Appearance and Behavior
Virtual agents that are photorealistic in their appearance are created using a combination of the state-of-the-art 3D face digitization (3D scanning and photogrammetry techniques) and deep learning. While 3D scanning permits creating a 3D model of the real object, in this case, the face and the body of a real person, deep learning can be used to enhance specific features that are difficult to be scanned, for instance, a person’s hair or teeth.
Modelling a virtual agent after a real person entails a set of steps. First, multiple images of a real person’s face and/or body from different angles are taken. For this, many cameras that range in number from 30 to more than 60 are used. The person who is being scanned is asked to produce different facial expressions so that an animated model can be created. The obtained images are then processed and combined into a 3D model. Next, texture is incorporated into the model which adds color and detail to the model. Texture is extracted from a 2D image and applied to a 3D model. For the purposes of the ViBE project, one of the partners of the project, created a custom-made studio and workflow to efficiently generate virtual renditions of real people.

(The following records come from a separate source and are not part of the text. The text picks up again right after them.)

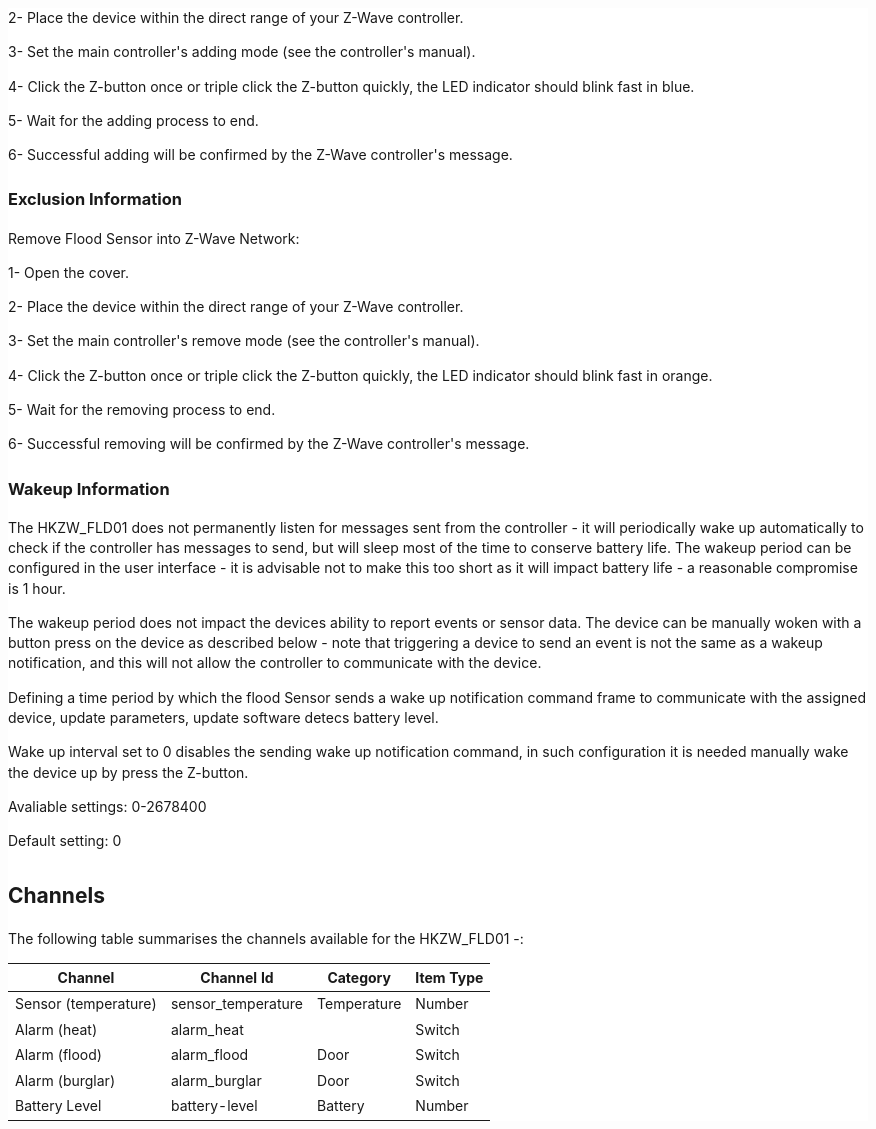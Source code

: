 2- Place the device within the direct range of your Z-Wave controller.

3- Set the main controller's adding mode (see the controller's manual).

4- Click the Z-button once or triple click the Z-button quickly, the LED indicator should blink fast in blue.

5- Wait for the adding process to end.

6- Successful adding will be confirmed by the Z-Wave controller's message.

### Exclusion Information

Remove Flood Sensor into Z-Wave Network:

1- Open the cover.

2- Place the device within the direct range of your Z-Wave controller.

3- Set the main controller's remove mode (see the controller's manual).

4- Click the Z-button once or triple click the Z-button quickly, the LED indicator should blink fast in orange.

5- Wait for the removing process to end.

6- Successful removing will be confirmed by the Z-Wave controller's message.

### Wakeup Information

The HKZW_FLD01 does not permanently listen for messages sent from the controller - it will periodically wake up automatically to check if the controller has messages to send, but will sleep most of the time to conserve battery life. The wakeup period can be configured in the user interface - it is advisable not to make this too short as it will impact battery life - a reasonable compromise is 1 hour.

The wakeup period does not impact the devices ability to report events or sensor data. The device can be manually woken with a button press on the device as described below - note that triggering a device to send an event is not the same as a wakeup notification, and this will not allow the controller to communicate with the device.

Defining a time period by which the flood Sensor sends a wake up notification command frame to communicate with the assigned device, update parameters, update software detecs battery level.

Wake up interval set to 0 disables the sending wake up notification command, in such configuration it is needed manually wake the device up by press the Z-button.

Avaliable settings: 0-2678400

Default setting: 0

## Channels

The following table summarises the channels available for the HKZW_FLD01 -:

| Channel | Channel Id | Category | Item Type |
|---------|------------|----------|-----------|
| Sensor (temperature) | sensor_temperature | Temperature | Number | 
| Alarm (heat) | alarm_heat |  | Switch | 
| Alarm (flood) | alarm_flood | Door | Switch | 
| Alarm (burglar) | alarm_burglar | Door | Switch | 
| Battery Level | battery-level | Battery | Number |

A good question to ask is then whether we need photorealistic virtual agents, in that people generally tend to treat computers that are humanoid but not necessarily realistic as if they were humans. The answer to this question lies in the application domain. For healthcare and education use cases, photorealistic virtual agents might be beneficial for kick-starting the same perceptual and cognitive processes that are expected to take place when, for example, one is looking at the face of a real human. This further can help creating and fostering trust between a human and a virtual agent. Having a trusted agent is desirable in both healthcare and educational settings. Research conducted in the ViBE and elsewhere show that humans generally have high standards for what they consider human-like and that even tiny details in the face matter for the perceived human-likeness of the agent.
Creating convincing verbal and non-verbal behavior for virtual agents is even a more difficult task than the creation of photorealistic appearance. The reasons for this are multiple. First, behavior is dynamic. For instance, a virtual agent needs to know not only what facial expression to show but also when to show it, that is, when to raise an eyebrow or produce a smile. Secondly, behavior is situated and contextual. The same facial expression may mean different things depending on the context. Research conducted in the ViBE project showed that computationally light models can be used to generate facial expressions. Thirdly, non-verbal behaviors such as facial expressions and eye gaze need to be aligned with the generation of spoken language utterances, and generating spoken language in itself is complex. By studying statistical regularities present in spoken dialog research in the ViBE project was able to help understand what makes conversations human-like.